Sometimes we need to forget in order to forgive. Unfortunately, when it comes to offenses, we often have very good memories.
Clara Barton, founder of the Red Cross, when asked by a friend if she remembered a cruel thing done to her, answered, “No; I distinctly remember forgetting that.”
As I was growing up, my parents were both alcoholics. My mom finally got sober and involved in AA before my first child was born. I rejoiced when this happened, but it took some time before the feelings of hurt and resentment were gone.
In AA they celebrate anniversaries of one’s sobriety. My mother asked me to come and celebrate her first anniversary, which I was glad to do.
However, I found that it was hard on me emotionally, because there was a lot of talk about my mother’s alcoholism. For me it was like picking at a wound that hadn’t healed completely. When my mother became aware of my feelings, she accused me of not being honest in saying I had forgiven her.
I explained to her that the way I was walking through forgiveness was by not dwelling on the past. After all, God deals with our sin that way. He says, “As far as the east is from the west, so far has He removed our transgressions from us” (Psalm 103:12, NKJV). He also says that He will not remember our sins (Isaiah 43:25).
In one of Corrie Ten Boom’s books, she tells of having a visit from a man who asked her if she’d forgiven a hurt by a friend. Corrie said she had and then offered to show the man letters that documented the offense. He chastised her and told her that, if she was still holding onto those letters, she had not really forgiven.
I’ve mentioned the Peacemakers Ministry before. The first three of their “Four Promises of Forgiveness” have to do with forgetting:
1. “I will not dwell on this incident.”
2. “I will not bring up this incident again and use it against you.”
3. “I will not talk to others about this incident.”
You see, when you dwell on a hurt or talk to others about it, you are practicing it. What happens when you practice something? You get to know it better, right? Take practicing for a part in a play. You memorize your lines by going over and over them. Why? So you’ll remember them. That’s pretty much the opposite of forgetting, I’d say.

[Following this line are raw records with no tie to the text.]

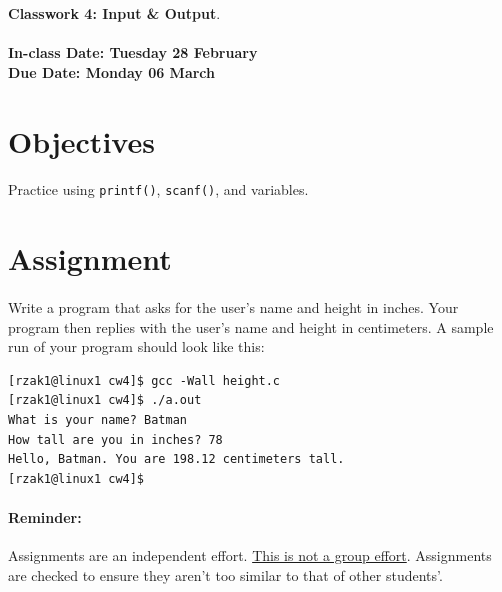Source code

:\documentclass[letter,11pt]{article}
\begin{document}
\huge
\textbf{Classwork 4: Input \& Output}.
\normalsize
\\ ~~ \\
\textbf{In-class Date: Tuesday 28 February} \\
\textbf{Due Date: Monday 06 March}

\section*{Objectives}
\paragraph{}Practice using \texttt{printf()}, \texttt{scanf()}, and variables.

\section*{Assignment}
\paragraph{}Write a program that asks for the user's name and height in inches. Your program then replies with the user's name and height in centimeters. A sample run of your program should look like this:
\begin{verbatim}
[rzak1@linux1 cw4]$ gcc -Wall height.c 
[rzak1@linux1 cw4]$ ./a.out
What is your name? Batman
How tall are you in inches? 78
Hello, Batman. You are 198.12 centimeters tall.
[rzak1@linux1 cw4]$ 
\end{verbatim}

\paragraph{Reminder:} Assignments are an independent effort. \underline{This is not a group effort}. Assignments are checked to ensure they aren't too similar to that of other students'.
\end{document}
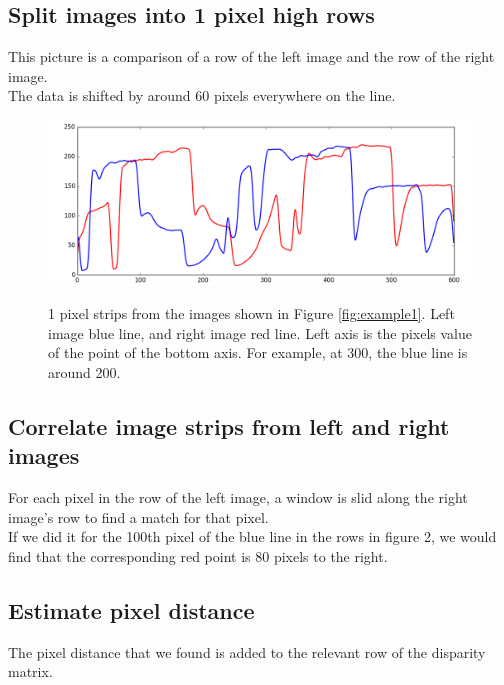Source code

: \documentclass[11pt,fleqn]{article}
\begin{document}
\subsection{Split images into 1 pixel high rows}

This picture is a comparison of a row of the left image and the row of the right image. \\
The data is shifted by around 60 pixels everywhere on the line.

\begin{figure}[!ht]
\label{fig:strips}
\centering
\includegraphics[width=1\textwidth]{images/strips.png} \\[2pt]
\caption{1 pixel strips from the images shown in Figure \ref{fig:example1}. Left image blue line, and right image red line. Left axis is the pixels value of the point of the bottom axis. For example, at 300, the blue line is around 200.}
\end{figure}

\subsection{Correlate image strips from left and right images}
For each pixel in the row of the left image, a window is slid along the right image's row to find a match for that pixel.\\
If we did it for the 100th pixel of the blue line in the rows in figure 2, we would find that the corresponding red point is 80 pixels to the right.

\subsection{Estimate pixel distance}
The pixel distance that we found is added to the relevant row of the disparity matrix.
\end{document}
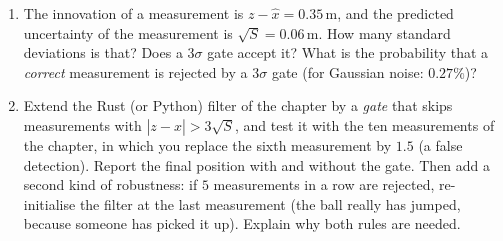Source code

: \begin{enumerate}[label=\textbf{\thechapter.\arabic*}]
  \item The innovation of a measurement is $z-\hat x=0.35$\,m, and the predicted uncertainty of the measurement is $\sqrt S=0.06$\,m. How many standard deviations is that? Does a $3\sigma$ gate accept it? What is the probability that a \emph{correct} measurement is rejected by a $3\sigma$ gate (for Gaussian noise: $0.27\%$)?
  \item[\textbf{\thechapter.10}$\star$] Extend the Rust (or Python) filter of the chapter by a \emph{gate} that skips measurements with $|z-\hat x|>3\sqrt S$, and test it with the ten measurements of the chapter, in which you replace the sixth measurement by $1.5$ (a false detection). Report the final position with and without the gate. Then add a second kind of robustness: if $5$ measurements in a row are rejected, re-initialise the filter at the last measurement (the ball really has jumped, because someone has picked it up). Explain why both rules are needed.
\end{enumerate}
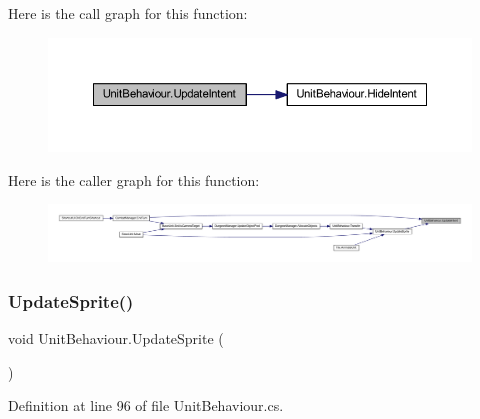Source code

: Here is the call graph for this function\+:
\nopagebreak
\begin{figure}[H]
\begin{center}
\leavevmode
\includegraphics[width=350pt]{class_unit_behaviour_a38efbe995d8d2f3c522cb2fa076e79cc_cgraph}
\end{center}
\end{figure}
Here is the caller graph for this function\+:
\nopagebreak
\begin{figure}[H]
\begin{center}
\leavevmode
\includegraphics[width=350pt]{class_unit_behaviour_a38efbe995d8d2f3c522cb2fa076e79cc_icgraph}
\end{center}
\end{figure}
\mbox{\label{class_unit_behaviour_a559fdec9ef2c1c1a6c1a863cb868bce5}} 
\subsubsection{\texorpdfstring{UpdateSprite()}{UpdateSprite()}}
{\footnotesize\ttfamily void Unit\+Behaviour.\+Update\+Sprite (\begin{DoxyParamCaption}{ }\end{DoxyParamCaption})}



Definition at line 96 of file Unit\+Behaviour.\+cs.

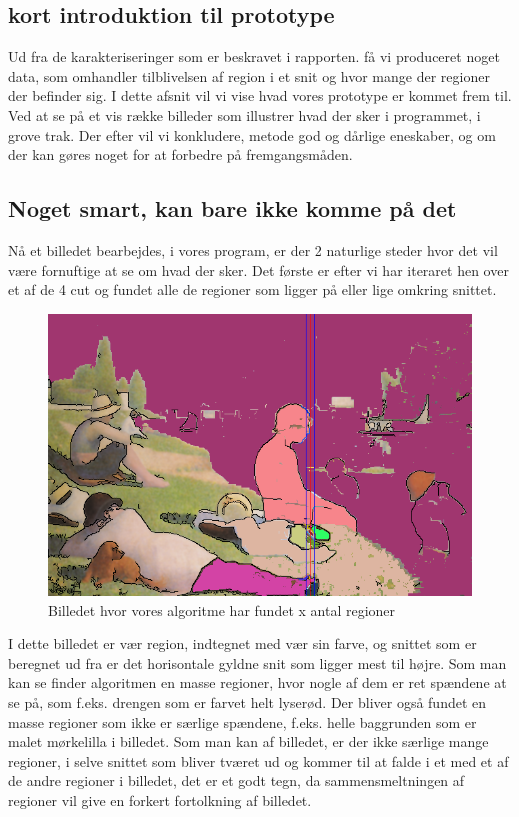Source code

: \subsection{kort introduktion til prototype}
Ud fra de karakteriseringer som er beskravet i rapporten. få vi
produceret noget data, som omhandler tilblivelsen af region i et snit og
hvor mange der regioner der befinder sig. I dette afsnit vil vi vise
hvad vores prototype er kommet frem til. Ved at se på et vis række billeder
som illustrer hvad der sker i programmet, i grove trak. Der efter vil vi
konkludere, metode god og dårlige eneskaber, og om der kan gøres noget for at
forbedre på fremgangsmåden.


\subsection{Noget smart, kan bare ikke komme på det}
Nå et billedet bearbejdes, i vores program, er der 2 naturlige steder
hvor det vil være fornuftige at se om hvad der sker. Det første er efter vi har
iteraret hen over et af de 4 cut og fundet alle de regioner som ligger
på eller lige omkring snittet.

\begin{figure}[h!!]
	\begin{center}
		\includegraphics[scale=0.42,angle=0]{afsnit/afprovning/billeder/floodfillbilledet.png}
	\end{center}
	\caption[]{Billedet hvor vores algoritme har fundet x antal regioner}
	\label{ff}
\end{figure}

I dette billedet er vær region, indtegnet med vær sin farve, og snittet
som er beregnet ud fra er det horisontale gyldne snit som ligger mest
til højre. Som man kan se finder algoritmen en masse regioner, hvor
nogle af dem er ret spændene at se på, som f.eks. drengen som er farvet
helt lyserød. Der bliver også fundet en masse regioner som ikke er
særlige spændene, f.eks. helle baggrunden som er malet mørkelilla i
billedet. Som man kan af billedet, er der ikke særlige mange regioner, i
selve snittet som bliver tværet ud og kommer til at falde i et med et af
de andre regioner i billedet, det er et godt tegn, da sammensmeltningen af
regioner vil give en forkert fortolkning af billedet.

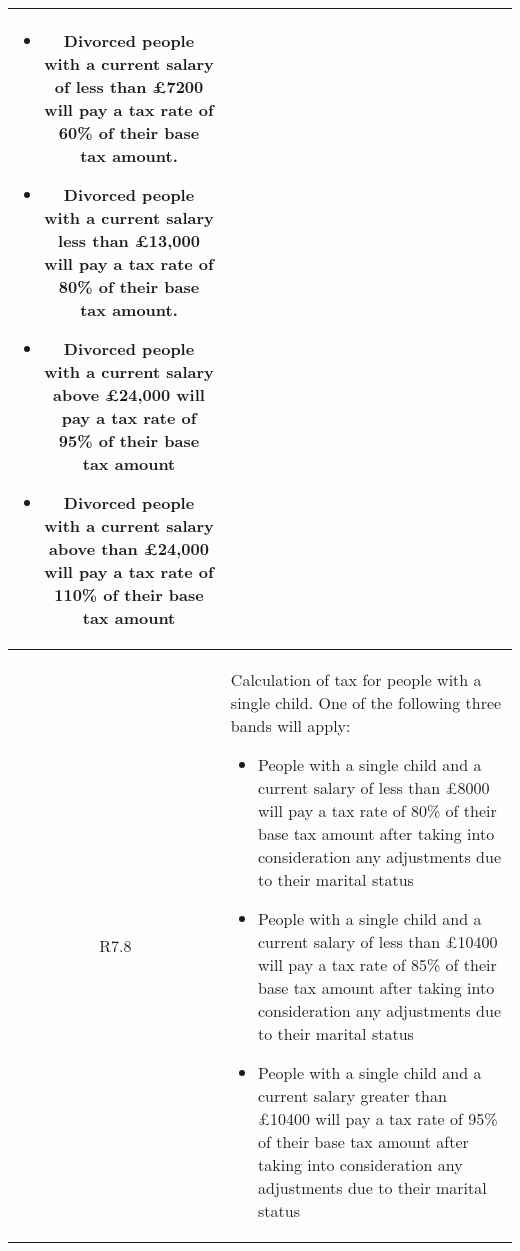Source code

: \begin{table}[H]
\begin{tabularx}{\textwidth}{| c | X |}
	\begin{itemize}[itemsep=\tableitemsep, leftmargin=\tableleftsep]
		\item Divorced people with a current salary of less than £7200 will pay a tax rate
		of 60\% of their base tax amount.
		\item Divorced people with a current salary less than £13,000 will pay a tax rate of
		80\% of their base tax amount.
		\item Divorced people with a current salary above £24,000 will pay a tax rate of
		95\% of their base tax amount
		\item Divorced people with a current salary above than £24,000 will pay a tax rate
		of 110\% of their base tax amount
	\end{itemize}
	\\
	\hline %
	R7.8 & Calculation of tax for people with a single child. One of the following three bands will apply:
	\begin{itemize}[itemsep=\tableitemsep, leftmargin=\tableleftsep]
		\item People with a single child and a current salary of less than £8000 will pay a tax rate of 80\% of their base tax amount after taking into consideration any
		adjustments due to their marital status
		\item People with a single child and a current salary of less than £10400 will pay a
		tax rate of 85\% of their base tax amount after taking into consideration any
		adjustments due to their marital status
		\item People with a single child and a current salary greater than £10400 will pay a
		tax rate of 95\% of their base tax amount after taking into consideration any adjustments due to their marital status
	\end{itemize}
	\\
	\hline %
\end{tabularx}
\end{table}


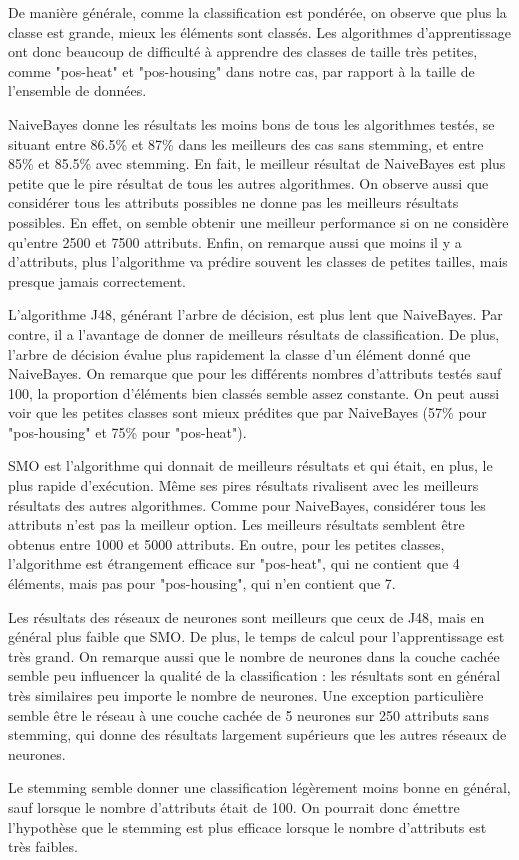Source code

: \documentclass[11pt]{article} %
\begin{document}
De manière générale, comme la classification est pondérée, on observe que plus la classe est grande, mieux les éléments sont classés. Les algorithmes d'apprentissage ont donc beaucoup de difficulté à apprendre des classes de taille très petites, comme "pos-heat" et "pos-housing" dans notre cas, par rapport à la taille de l'ensemble de données.

NaiveBayes donne les résultats les moins bons de tous les algorithmes testés, se situant entre 86.5\% et 87\% dans les meilleurs des cas sans stemming, et entre 85\% et 85.5\% avec stemming. En fait, le meilleur résultat de NaiveBayes est plus petite que le pire résultat de tous les autres algorithmes. On observe aussi que considérer tous les attributs possibles ne donne pas les meilleurs résultats possibles. En effet, on semble obtenir une meilleur performance si on ne considère qu'entre 2500 et 7500 attributs. Enfin, on remarque aussi que moins il y a d'attributs, plus l'algorithme va prédire souvent les classes de petites tailles, mais presque jamais correctement.

L'algorithme J48, générant l'arbre de décision, est plus lent que NaiveBayes. Par contre, il a l'avantage de donner de meilleurs résultats de classification. De plus, l'arbre de décision évalue plus rapidement la classe d'un élément donné que NaiveBayes. On remarque que pour les différents nombres d'attributs testés sauf 100, la proportion d'éléments bien classés semble assez constante. On peut aussi voir que les petites classes sont mieux prédites que par NaiveBayes (57\% pour "pos-housing" et 75\% pour "pos-heat").

SMO est l'algorithme qui donnait de meilleurs résultats et qui était, en plus, le plus rapide d'exécution. Même ses pires résultats rivalisent avec les meilleurs résultats des autres algorithmes. Comme pour NaiveBayes, considérer tous les attributs n'est pas la meilleur option. Les meilleurs résultats semblent être obtenus entre 1000 et 5000 attributs. En outre, pour les petites classes, l'algorithme est étrangement efficace sur "pos-heat", qui ne contient que 4 éléments, mais pas pour "pos-housing", qui n'en contient que 7.

Les résultats des réseaux de neurones sont meilleurs que ceux de J48, mais en général plus faible que SMO. De plus, le temps de calcul pour l'apprentissage est très grand. On remarque aussi que le nombre de neurones dans la couche cachée semble peu influencer la qualité de la classification : les résultats sont en général très similaires peu importe le nombre de neurones. Une exception particulière semble être le réseau à une couche cachée de 5 neurones sur 250 attributs sans stemming, qui donne des résultats largement supérieurs que les autres réseaux de neurones.

Le stemming semble donner une classification légèrement moins bonne en général, sauf lorsque le nombre d'attributs était de 100. On pourrait donc émettre l'hypothèse que le stemming est plus efficace lorsque le nombre d'attributs est très faibles.
\end{document}

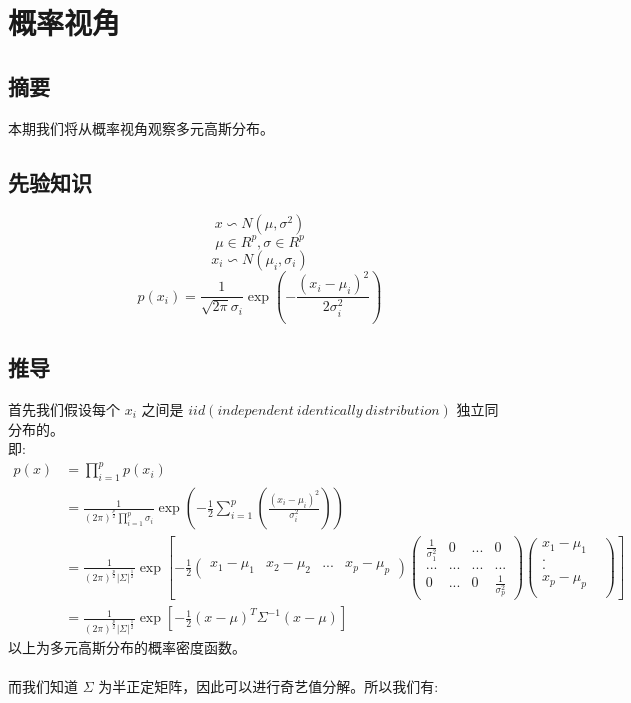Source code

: \documentclass{report}
\begin{document}
\section{概率视角}
\subsection{摘要}
本期我们将从概率视角观察多元高斯分布。
\subsection{先验知识}
$$
x \backsim N(\mu, \sigma^2)
$$
$$
\mu \in R^p, \sigma \in R^p
$$
$$
x_i \backsim N(\mu_i, \sigma_i)
$$
$$
p(x_i) = \frac{1}{\sqrt{2\pi}\sigma_i} \exp(-\frac{(x_i - \mu_i)^2}{2\sigma_i^2})
$$
\subsection{推导}
首先我们假设每个 $x_i$ 之间是 $iid (independent\ identically\ distribution)$ 独立同分布的。\\
即:
$$
\begin{aligned}
p(x)
&=\prod_{i=1}^p p(x_i)\\
&=\frac{1}{(2\pi)^{\frac{p}{2}}\prod_{i=1}^p \sigma_i} \exp(-\frac{1}{2}\sum_{i=1}^p (\frac{(x_i-\mu_i)^2}{\sigma_i^2}))\\
&=\frac{1}{(2\pi)^{\frac{p}{2}}|\Sigma|^{\frac{1}{2}}} \exp[-\frac{1}{2}
\left (
\begin{matrix}
x_1-\mu_1 & x_2-\mu_2 & ... & x_p - \mu_p
\end{matrix}
\right )
\left (
\begin{matrix}
\frac{1}{\sigma_1^2} & 0 & ... & 0 \\
... & ... & ... & ... \\
0 & ... & 0 & \frac{1}{\sigma_p^2}
\end{matrix}
\right )
\left (
\begin{matrix}
x_1-\mu_1\\
.&\\
.&\\
x_p-\mu_p\\
\end{matrix}
\right )]\\
&=\frac{1}{(2\pi)^{\frac{p}{2}}|\Sigma|^{\frac{1}{2}}} \exp[-\frac{1}{2}(x-\mu)^T \Sigma^{-1}(x-\mu)]
\end{aligned}
$$
以上为多元高斯分布的概率密度函数。\\\\
而我们知道 $\Sigma$ 为半正定矩阵，因此可以进行奇艺值分解。所以我们有:
\end{document}
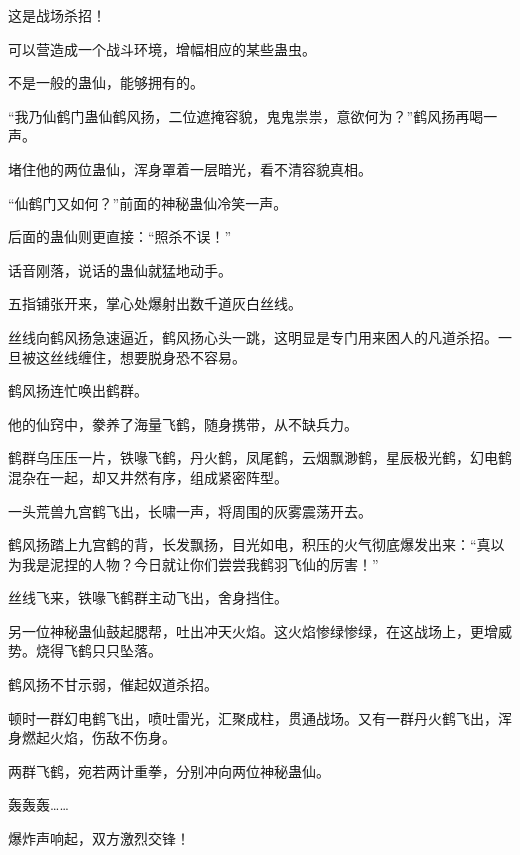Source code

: \begin{this_body}
这是战场杀招！

可以营造成一个战斗环境，增幅相应的某些蛊虫。

不是一般的蛊仙，能够拥有的。

“我乃仙鹤门蛊仙鹤风扬，二位遮掩容貌，鬼鬼祟祟，意欲何为？”鹤风扬再喝一声。

堵住他的两位蛊仙，浑身罩着一层暗光，看不清容貌真相。

“仙鹤门又如何？”前面的神秘蛊仙冷笑一声。

后面的蛊仙则更直接：“照杀不误！”

话音刚落，说话的蛊仙就猛地动手。

五指铺张开来，掌心处爆射出数千道灰白丝线。

丝线向鹤风扬急速逼近，鹤风扬心头一跳，这明显是专门用来困人的凡道杀招。一旦被这丝线缠住，想要脱身恐不容易。

鹤风扬连忙唤出鹤群。

他的仙窍中，豢养了海量飞鹤，随身携带，从不缺兵力。

鹤群乌压压一片，铁喙飞鹤，丹火鹤，凤尾鹤，云烟飘渺鹤，星辰极光鹤，幻电鹤混杂在一起，却又井然有序，组成紧密阵型。

一头荒兽九宫鹤飞出，长啸一声，将周围的灰雾震荡开去。

鹤风扬踏上九宫鹤的背，长发飘扬，目光如电，积压的火气彻底爆发出来：“真以为我是泥捏的人物？今日就让你们尝尝我鹤羽飞仙的厉害！”

丝线飞来，铁喙飞鹤群主动飞出，舍身挡住。

另一位神秘蛊仙鼓起腮帮，吐出冲天火焰。这火焰惨绿惨绿，在这战场上，更增威势。烧得飞鹤只只坠落。

鹤风扬不甘示弱，催起奴道杀招。

顿时一群幻电鹤飞出，喷吐雷光，汇聚成柱，贯通战场。又有一群丹火鹤飞出，浑身燃起火焰，伤敌不伤身。

两群飞鹤，宛若两计重拳，分别冲向两位神秘蛊仙。

轰轰轰……

爆炸声响起，双方激烈交锋！

\end{this_body}

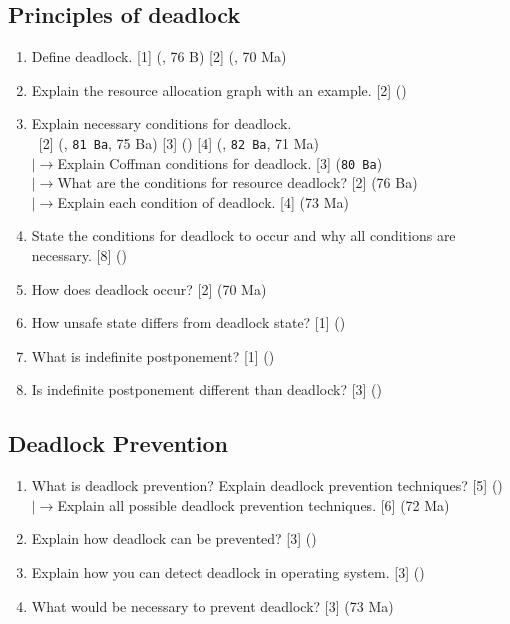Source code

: \documentclass[12pt]{article}
\newcommand{\lb}{\\$\left|\rightarrow\right.$}
\newcommand{\enter}{\\\textcolor{white}{1}}
\begin{document}
	\subsection{Principles of deadlock}
		\begin{enumerate}[noitemsep, topsep=0pt]
			\item Define deadlock. \hfill [1] (, 76 B) [2] (, 70 Ma)
			
			\item Explain the resource allocation graph with an example. \hfill [2] ()

			\item Explain necessary conditions for deadlock.
			\enter\hfill [2] (, \texttt{81 Ba}, 75 Ba) [3] () [4] (, \texttt{82 Ba}, 71 Ma)
			\lb Explain Coffman conditions for deadlock. \hfill [3] (\texttt{80 Ba})
			\lb What are the conditions for resource deadlock? \hfill [2] (76 Ba)
			\lb Explain each condition of deadlock. \hfill [4] (73 Ma)

			\item State the conditions for deadlock to occur and why all conditions are necessary. \hfill [8] ()

			\item How does deadlock occur? \hfill [2] (70 Ma)

			\item How unsafe state differs from deadlock state? \hfill [1] ()

			\item What is indefinite postponement? \hfill [1] ()
			
			\item Is indefinite postponement different than deadlock? \hfill [3] ()
			
		\end{enumerate}

	\subsection{Deadlock Prevention}
		\begin{enumerate}[noitemsep, topsep=0pt]
			\item What is deadlock prevention? Explain deadlock prevention techniques? \hfill [5] ()
			\lb Explain all possible deadlock prevention techniques. \hfill [6] (72 Ma)

			\item Explain how deadlock can be prevented? \hfill [3] ()

			\item Explain how you can detect deadlock in operating system. \hfill [3] ()

			\item  What would be necessary to prevent deadlock? \hfill [3] (73 Ma) 
		\end{enumerate}
\end{document}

Praise the Lord, when I went back for my mother’s tenth AA anniversary, I could join wholeheartedly in the celebration. And this year, in a BSF (Bible Study Fellowship) lesson I was asked what about my life would I change if I could do so. I realized that I don’t think I would change anything (besides my own sins), including my parents’ alcoholism, for this was among the things that shaped me and made me who I am today.